===== Data to use
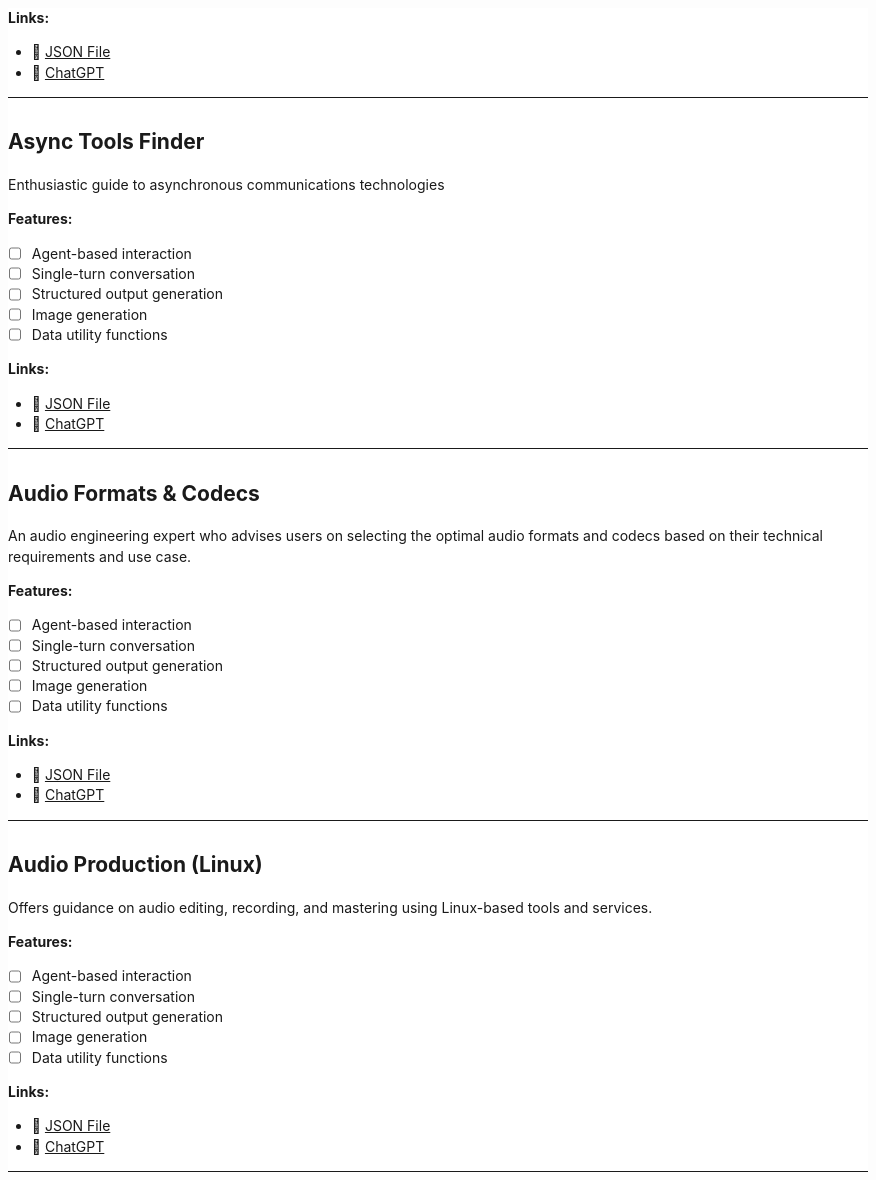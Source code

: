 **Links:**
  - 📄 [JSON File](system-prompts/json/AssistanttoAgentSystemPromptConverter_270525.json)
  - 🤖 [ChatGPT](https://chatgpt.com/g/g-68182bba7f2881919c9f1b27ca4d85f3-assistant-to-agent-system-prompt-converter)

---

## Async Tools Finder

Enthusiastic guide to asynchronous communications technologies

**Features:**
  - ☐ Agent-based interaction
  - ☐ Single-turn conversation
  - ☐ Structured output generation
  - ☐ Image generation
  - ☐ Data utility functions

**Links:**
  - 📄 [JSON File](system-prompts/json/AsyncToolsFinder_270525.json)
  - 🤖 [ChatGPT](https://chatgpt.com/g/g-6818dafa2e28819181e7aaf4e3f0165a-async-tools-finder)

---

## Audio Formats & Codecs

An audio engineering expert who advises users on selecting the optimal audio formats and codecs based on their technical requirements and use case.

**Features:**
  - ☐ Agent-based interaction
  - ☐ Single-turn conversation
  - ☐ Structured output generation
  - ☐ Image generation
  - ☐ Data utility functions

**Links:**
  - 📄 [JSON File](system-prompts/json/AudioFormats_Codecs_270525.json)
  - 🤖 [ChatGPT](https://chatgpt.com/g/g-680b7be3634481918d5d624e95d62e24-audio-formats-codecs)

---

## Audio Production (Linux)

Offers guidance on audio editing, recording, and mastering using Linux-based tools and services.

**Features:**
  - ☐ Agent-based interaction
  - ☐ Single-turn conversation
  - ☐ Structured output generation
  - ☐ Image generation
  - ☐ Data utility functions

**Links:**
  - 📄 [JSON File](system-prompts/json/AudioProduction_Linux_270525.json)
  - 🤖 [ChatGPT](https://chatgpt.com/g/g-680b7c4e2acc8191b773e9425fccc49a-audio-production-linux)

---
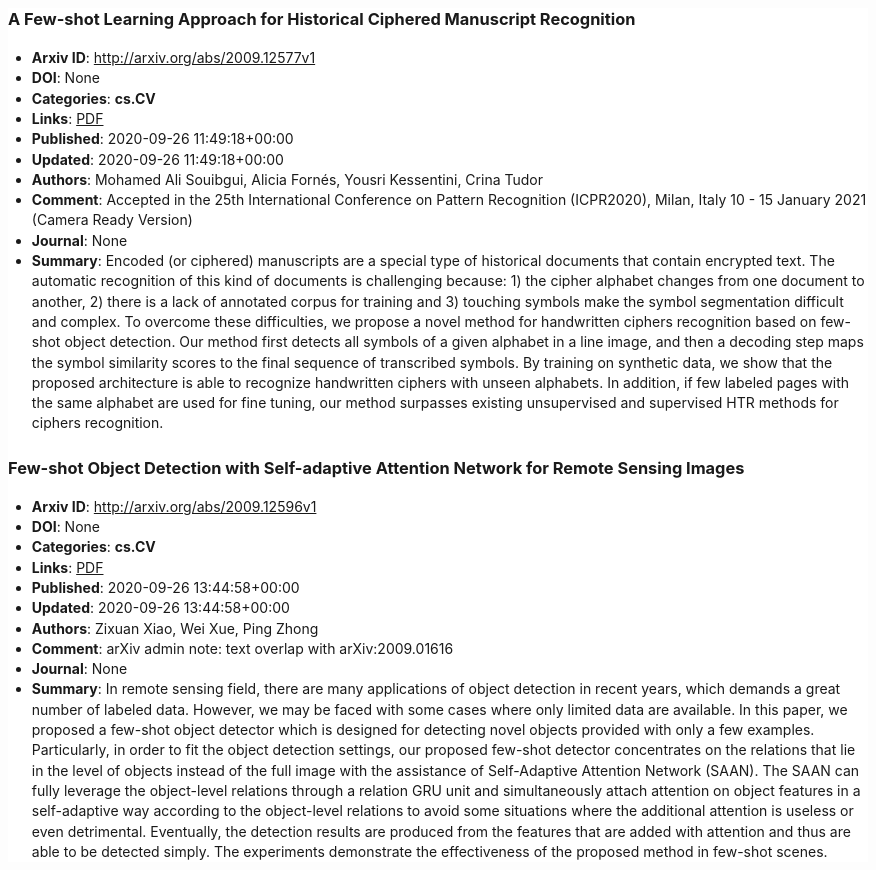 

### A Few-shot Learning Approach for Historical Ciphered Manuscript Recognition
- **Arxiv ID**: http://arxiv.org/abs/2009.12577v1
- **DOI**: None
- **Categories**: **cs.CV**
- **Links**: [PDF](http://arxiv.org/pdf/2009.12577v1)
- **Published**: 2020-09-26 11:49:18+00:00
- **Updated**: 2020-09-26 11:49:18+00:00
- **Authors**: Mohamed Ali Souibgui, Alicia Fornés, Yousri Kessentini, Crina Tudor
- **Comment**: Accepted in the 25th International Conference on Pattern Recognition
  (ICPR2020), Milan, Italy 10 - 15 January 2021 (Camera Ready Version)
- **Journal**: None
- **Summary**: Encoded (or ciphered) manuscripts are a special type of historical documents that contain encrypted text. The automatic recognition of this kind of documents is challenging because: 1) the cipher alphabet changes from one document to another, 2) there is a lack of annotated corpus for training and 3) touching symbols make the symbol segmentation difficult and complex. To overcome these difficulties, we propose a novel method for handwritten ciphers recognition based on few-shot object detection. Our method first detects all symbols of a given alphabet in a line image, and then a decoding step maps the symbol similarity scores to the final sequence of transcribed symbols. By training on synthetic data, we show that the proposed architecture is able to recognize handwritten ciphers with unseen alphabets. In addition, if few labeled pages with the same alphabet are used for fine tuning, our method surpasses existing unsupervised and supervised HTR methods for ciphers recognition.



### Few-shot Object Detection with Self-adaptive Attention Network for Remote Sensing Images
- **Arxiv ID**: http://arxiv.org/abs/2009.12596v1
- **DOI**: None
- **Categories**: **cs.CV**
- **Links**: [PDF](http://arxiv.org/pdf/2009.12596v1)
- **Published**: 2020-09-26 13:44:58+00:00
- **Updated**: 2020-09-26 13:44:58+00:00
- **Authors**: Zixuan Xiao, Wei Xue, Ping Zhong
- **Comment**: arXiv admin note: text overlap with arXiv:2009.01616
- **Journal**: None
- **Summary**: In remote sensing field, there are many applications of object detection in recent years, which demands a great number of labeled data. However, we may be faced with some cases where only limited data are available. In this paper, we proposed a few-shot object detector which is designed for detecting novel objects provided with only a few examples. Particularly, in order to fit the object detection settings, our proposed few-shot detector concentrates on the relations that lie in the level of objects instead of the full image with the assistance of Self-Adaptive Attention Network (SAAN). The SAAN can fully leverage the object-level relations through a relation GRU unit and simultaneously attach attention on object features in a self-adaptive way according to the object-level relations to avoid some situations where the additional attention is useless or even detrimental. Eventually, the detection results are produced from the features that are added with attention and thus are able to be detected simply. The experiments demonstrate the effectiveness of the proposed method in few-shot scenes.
==========
• **The task**
Locate the word "prompts" in the entries, and copy every line where it is found.

• **Written solution**
  - 📄 [JSON File](system-prompts/json/AssistanttoAgentSystemPromptConverter_270525.json)
  - 📄 [JSON File](system-prompts/json/AsyncToolsFinder_270525.json)
  - 📄 [JSON File](system-prompts/json/AudioFormats_Codecs_270525.json)
  - 📄 [JSON File](system-prompts/json/AudioProduction_Linux_270525.json)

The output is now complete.